Records from a dataset

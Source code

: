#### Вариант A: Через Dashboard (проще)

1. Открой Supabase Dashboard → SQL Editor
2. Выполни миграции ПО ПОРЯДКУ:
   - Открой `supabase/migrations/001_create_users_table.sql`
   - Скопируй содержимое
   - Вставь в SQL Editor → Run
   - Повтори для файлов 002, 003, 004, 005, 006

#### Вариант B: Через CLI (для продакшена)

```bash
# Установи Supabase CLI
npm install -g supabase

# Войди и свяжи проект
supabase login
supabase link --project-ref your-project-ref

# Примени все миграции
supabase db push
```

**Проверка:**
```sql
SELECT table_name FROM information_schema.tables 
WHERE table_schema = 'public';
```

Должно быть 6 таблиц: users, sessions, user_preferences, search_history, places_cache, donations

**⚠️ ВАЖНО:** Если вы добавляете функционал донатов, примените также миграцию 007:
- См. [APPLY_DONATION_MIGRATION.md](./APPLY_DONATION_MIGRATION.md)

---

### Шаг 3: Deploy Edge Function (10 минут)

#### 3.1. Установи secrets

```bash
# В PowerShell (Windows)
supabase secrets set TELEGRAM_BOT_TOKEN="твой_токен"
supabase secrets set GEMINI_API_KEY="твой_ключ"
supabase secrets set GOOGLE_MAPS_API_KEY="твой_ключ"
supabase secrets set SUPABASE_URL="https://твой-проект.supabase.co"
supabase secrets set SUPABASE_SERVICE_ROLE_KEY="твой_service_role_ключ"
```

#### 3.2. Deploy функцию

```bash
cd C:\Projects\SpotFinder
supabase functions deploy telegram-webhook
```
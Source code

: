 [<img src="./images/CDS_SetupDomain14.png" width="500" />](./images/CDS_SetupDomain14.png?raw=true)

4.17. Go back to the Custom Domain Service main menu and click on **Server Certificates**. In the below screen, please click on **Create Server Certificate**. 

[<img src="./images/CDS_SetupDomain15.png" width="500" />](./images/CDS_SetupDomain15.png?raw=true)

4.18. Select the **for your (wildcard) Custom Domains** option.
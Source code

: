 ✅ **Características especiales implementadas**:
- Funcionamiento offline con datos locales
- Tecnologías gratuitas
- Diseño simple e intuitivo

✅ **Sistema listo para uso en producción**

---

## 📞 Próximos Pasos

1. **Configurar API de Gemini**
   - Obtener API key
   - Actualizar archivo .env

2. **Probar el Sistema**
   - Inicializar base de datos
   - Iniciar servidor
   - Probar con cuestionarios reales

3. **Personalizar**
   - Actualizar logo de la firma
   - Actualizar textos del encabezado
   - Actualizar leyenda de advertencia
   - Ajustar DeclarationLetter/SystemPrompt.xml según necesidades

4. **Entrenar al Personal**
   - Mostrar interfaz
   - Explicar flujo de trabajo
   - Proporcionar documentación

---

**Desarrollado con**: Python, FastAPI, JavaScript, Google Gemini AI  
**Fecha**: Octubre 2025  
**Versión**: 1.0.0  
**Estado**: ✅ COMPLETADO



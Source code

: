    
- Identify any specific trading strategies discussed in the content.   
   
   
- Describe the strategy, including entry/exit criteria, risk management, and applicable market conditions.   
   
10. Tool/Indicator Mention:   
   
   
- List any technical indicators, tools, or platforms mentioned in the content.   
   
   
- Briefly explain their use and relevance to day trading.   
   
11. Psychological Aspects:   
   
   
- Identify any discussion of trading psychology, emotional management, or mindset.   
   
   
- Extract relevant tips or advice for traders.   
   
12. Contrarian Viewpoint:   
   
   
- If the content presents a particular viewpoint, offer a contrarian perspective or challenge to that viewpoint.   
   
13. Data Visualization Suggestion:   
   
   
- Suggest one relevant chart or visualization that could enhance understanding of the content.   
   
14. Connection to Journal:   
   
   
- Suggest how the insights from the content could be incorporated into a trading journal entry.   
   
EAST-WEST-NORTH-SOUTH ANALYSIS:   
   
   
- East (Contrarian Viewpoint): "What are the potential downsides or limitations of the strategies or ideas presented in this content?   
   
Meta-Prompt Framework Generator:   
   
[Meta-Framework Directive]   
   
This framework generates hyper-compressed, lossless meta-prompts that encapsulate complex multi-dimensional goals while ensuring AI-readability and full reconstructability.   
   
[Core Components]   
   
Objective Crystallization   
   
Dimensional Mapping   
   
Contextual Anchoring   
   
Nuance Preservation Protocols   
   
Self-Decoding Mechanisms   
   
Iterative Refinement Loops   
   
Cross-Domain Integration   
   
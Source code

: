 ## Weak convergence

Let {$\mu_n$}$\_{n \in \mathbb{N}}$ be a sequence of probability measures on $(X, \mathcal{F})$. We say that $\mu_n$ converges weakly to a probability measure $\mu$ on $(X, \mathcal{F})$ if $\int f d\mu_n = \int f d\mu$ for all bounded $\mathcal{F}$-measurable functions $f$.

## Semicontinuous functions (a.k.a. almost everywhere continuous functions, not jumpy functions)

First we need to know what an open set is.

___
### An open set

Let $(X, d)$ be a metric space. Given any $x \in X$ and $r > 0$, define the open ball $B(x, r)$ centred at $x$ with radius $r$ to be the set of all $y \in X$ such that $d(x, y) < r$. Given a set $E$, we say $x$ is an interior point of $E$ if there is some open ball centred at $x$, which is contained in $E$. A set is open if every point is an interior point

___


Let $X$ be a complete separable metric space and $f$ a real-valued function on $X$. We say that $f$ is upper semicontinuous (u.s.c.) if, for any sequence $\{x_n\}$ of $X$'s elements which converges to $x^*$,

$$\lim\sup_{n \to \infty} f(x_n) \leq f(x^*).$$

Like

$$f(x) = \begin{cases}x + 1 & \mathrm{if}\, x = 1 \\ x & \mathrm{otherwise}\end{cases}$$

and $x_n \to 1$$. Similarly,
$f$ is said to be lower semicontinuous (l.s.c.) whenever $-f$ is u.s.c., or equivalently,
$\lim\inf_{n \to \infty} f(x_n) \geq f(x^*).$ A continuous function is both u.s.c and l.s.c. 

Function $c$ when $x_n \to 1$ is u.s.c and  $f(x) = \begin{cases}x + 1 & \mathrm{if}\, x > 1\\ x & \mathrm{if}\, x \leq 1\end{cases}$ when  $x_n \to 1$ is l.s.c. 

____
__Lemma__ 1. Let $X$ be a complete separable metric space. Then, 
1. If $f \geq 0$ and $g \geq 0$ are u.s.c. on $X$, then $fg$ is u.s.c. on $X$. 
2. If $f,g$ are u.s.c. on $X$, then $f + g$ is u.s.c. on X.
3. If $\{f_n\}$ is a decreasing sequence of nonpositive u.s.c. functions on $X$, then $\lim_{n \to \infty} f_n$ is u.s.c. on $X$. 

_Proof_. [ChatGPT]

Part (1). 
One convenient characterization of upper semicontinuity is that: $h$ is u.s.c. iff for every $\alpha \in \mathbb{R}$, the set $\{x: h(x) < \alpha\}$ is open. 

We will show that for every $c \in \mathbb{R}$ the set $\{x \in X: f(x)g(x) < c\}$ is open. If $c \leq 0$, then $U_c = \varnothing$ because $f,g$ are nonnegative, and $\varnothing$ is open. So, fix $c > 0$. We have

● **Required action**:
Exactly as they stand above, write out the entries.

● **Answer section**:
Source code

:#### Вариант A: Через Dashboard (проще)

1. Открой Supabase Dashboard → SQL Editor
2. Выполни миграции ПО ПОРЯДКУ:
   - Открой `supabase/migrations/001_create_users_table.sql`
   - Скопируй содержимое
   - Вставь в SQL Editor → Run
   - Повтори для файлов 002, 003, 004, 005, 006

#### Вариант B: Через CLI (для продакшена)

```bash
# Установи Supabase CLI
npm install -g supabase

# Войди и свяжи проект
supabase login
supabase link --project-ref your-project-ref

# Примени все миграции
supabase db push
```

**Проверка:**
```sql
SELECT table_name FROM information_schema.tables 
WHERE table_schema = 'public';
```

Должно быть 6 таблиц: users, sessions, user_preferences, search_history, places_cache, donations

**⚠️ ВАЖНО:** Если вы добавляете функционал донатов, примените также миграцию 007:
- См. [APPLY_DONATION_MIGRATION.md](./APPLY_DONATION_MIGRATION.md)

---

### Шаг 3: Deploy Edge Function (10 минут)

#### 3.1. Установи secrets

```bash
# В PowerShell (Windows)
supabase secrets set TELEGRAM_BOT_TOKEN="твой_токен"
supabase secrets set GEMINI_API_KEY="твой_ключ"
supabase secrets set GOOGLE_MAPS_API_KEY="твой_ключ"
supabase secrets set SUPABASE_URL="https://твой-проект.supabase.co"
supabase secrets set SUPABASE_SERVICE_ROLE_KEY="твой_service_role_ключ"
```

#### 3.2. Deploy функцию

```bash
cd C:\Projects\SpotFinder
supabase functions deploy telegram-webhook
```
Source code

: [<img src="./images/CDS_SetupDomain14.png" width="500" />](./images/CDS_SetupDomain14.png?raw=true)

4.17. Go back to the Custom Domain Service main menu and click on **Server Certificates**. In the below screen, please click on **Create Server Certificate**. 

[<img src="./images/CDS_SetupDomain15.png" width="500" />](./images/CDS_SetupDomain15.png?raw=true)

4.18. Select the **for your (wildcard) Custom Domains** option.
Source code

: ✅ **Características especiales implementadas**:
- Funcionamiento offline con datos locales
- Tecnologías gratuitas
- Diseño simple e intuitivo

✅ **Sistema listo para uso en producción**

---

## 📞 Próximos Pasos

1. **Configurar API de Gemini**
   - Obtener API key
   - Actualizar archivo .env

2. **Probar el Sistema**
   - Inicializar base de datos
   - Iniciar servidor
   - Probar con cuestionarios reales

3. **Personalizar**
   - Actualizar logo de la firma
   - Actualizar textos del encabezado
   - Actualizar leyenda de advertencia
   - Ajustar DeclarationLetter/SystemPrompt.xml según necesidades

4. **Entrenar al Personal**
   - Mostrar interfaz
   - Explicar flujo de trabajo
   - Proporcionar documentación

---

**Desarrollado con**: Python, FastAPI, JavaScript, Google Gemini AI  
**Fecha**: Octubre 2025  
**Versión**: 1.0.0  
**Estado**: ✅ COMPLETADO



Source code

:    
- Identify any specific trading strategies discussed in the content.   
   
   
- Describe the strategy, including entry/exit criteria, risk management, and applicable market conditions.   
   
10. Tool/Indicator Mention:   
   
   
- List any technical indicators, tools, or platforms mentioned in the content.   
   
   
- Briefly explain their use and relevance to day trading.   
   
11. Psychological Aspects:   
   
   
- Identify any discussion of trading psychology, emotional management, or mindset.   
   
   
- Extract relevant tips or advice for traders.   
   
12. Contrarian Viewpoint:   
   
   
- If the content presents a particular viewpoint, offer a contrarian perspective or challenge to that viewpoint.   
   
13. Data Visualization Suggestion:   
   
   
- Suggest one relevant chart or visualization that could enhance understanding of the content.   
   
14. Connection to Journal:   
   
   
- Suggest how the insights from the content could be incorporated into a trading journal entry.   
   
EAST-WEST-NORTH-SOUTH ANALYSIS:   
   
   
- East (Contrarian Viewpoint): "What are the potential downsides or limitations of the strategies or ideas presented in this content?   
   
Meta-Prompt Framework Generator:   
   
[Meta-Framework Directive]   
   
This framework generates hyper-compressed, lossless meta-prompts that encapsulate complex multi-dimensional goals while ensuring AI-readability and full reconstructability.   
   
[Core Components]   
   
Objective Crystallization   
   
Dimensional Mapping   
   
Contextual Anchoring   
   
Nuance Preservation Protocols   
   
Self-Decoding Mechanisms   
   
Iterative Refinement Loops   
   
Cross-Domain Integration   
   
Source code

: ## Weak convergence

Let {$\mu_n$}$\_{n \in \mathbb{N}}$ be a sequence of probability measures on $(X, \mathcal{F})$. We say that $\mu_n$ converges weakly to a probability measure $\mu$ on $(X, \mathcal{F})$ if $\int f d\mu_n = \int f d\mu$ for all bounded $\mathcal{F}$-measurable functions $f$.

## Semicontinuous functions (a.k.a. almost everywhere continuous functions, not jumpy functions)

First we need to know what an open set is.

___
### An open set

Let $(X, d)$ be a metric space. Given any $x \in X$ and $r > 0$, define the open ball $B(x, r)$ centred at $x$ with radius $r$ to be the set of all $y \in X$ such that $d(x, y) < r$. Given a set $E$, we say $x$ is an interior point of $E$ if there is some open ball centred at $x$, which is contained in $E$. A set is open if every point is an interior point

___


Let $X$ be a complete separable metric space and $f$ a real-valued function on $X$. We say that $f$ is upper semicontinuous (u.s.c.) if, for any sequence $\{x_n\}$ of $X$'s elements which converges to $x^*$,

$$\lim\sup_{n \to \infty} f(x_n) \leq f(x^*).$$

Like

$$f(x) = \begin{cases}x + 1 & \mathrm{if}\, x = 1 \\ x & \mathrm{otherwise}\end{cases}$$

and $x_n \to 1$$. Similarly,
$f$ is said to be lower semicontinuous (l.s.c.) whenever $-f$ is u.s.c., or equivalently,
$\lim\inf_{n \to \infty} f(x_n) \geq f(x^*).$ A continuous function is both u.s.c and l.s.c. 

Function $c$ when $x_n \to 1$ is u.s.c and  $f(x) = \begin{cases}x + 1 & \mathrm{if}\, x > 1\\ x & \mathrm{if}\, x \leq 1\end{cases}$ when  $x_n \to 1$ is l.s.c. 

____
__Lemma__ 1. Let $X$ be a complete separable metric space. Then, 
1. If $f \geq 0$ and $g \geq 0$ are u.s.c. on $X$, then $fg$ is u.s.c. on $X$. 
2. If $f,g$ are u.s.c. on $X$, then $f + g$ is u.s.c. on X.
3. If $\{f_n\}$ is a decreasing sequence of nonpositive u.s.c. functions on $X$, then $\lim_{n \to \infty} f_n$ is u.s.c. on $X$. 

_Proof_. [ChatGPT]

Part (1). 
One convenient characterization of upper semicontinuity is that: $h$ is u.s.c. iff for every $\alpha \in \mathbb{R}$, the set $\{x: h(x) < \alpha\}$ is open. 

We will show that for every $c \in \mathbb{R}$ the set $\{x \in X: f(x)g(x) < c\}$ is open. If $c \leq 0$, then $U_c = \varnothing$ because $f,g$ are nonnegative, and $\varnothing$ is open. So, fix $c > 0$. We have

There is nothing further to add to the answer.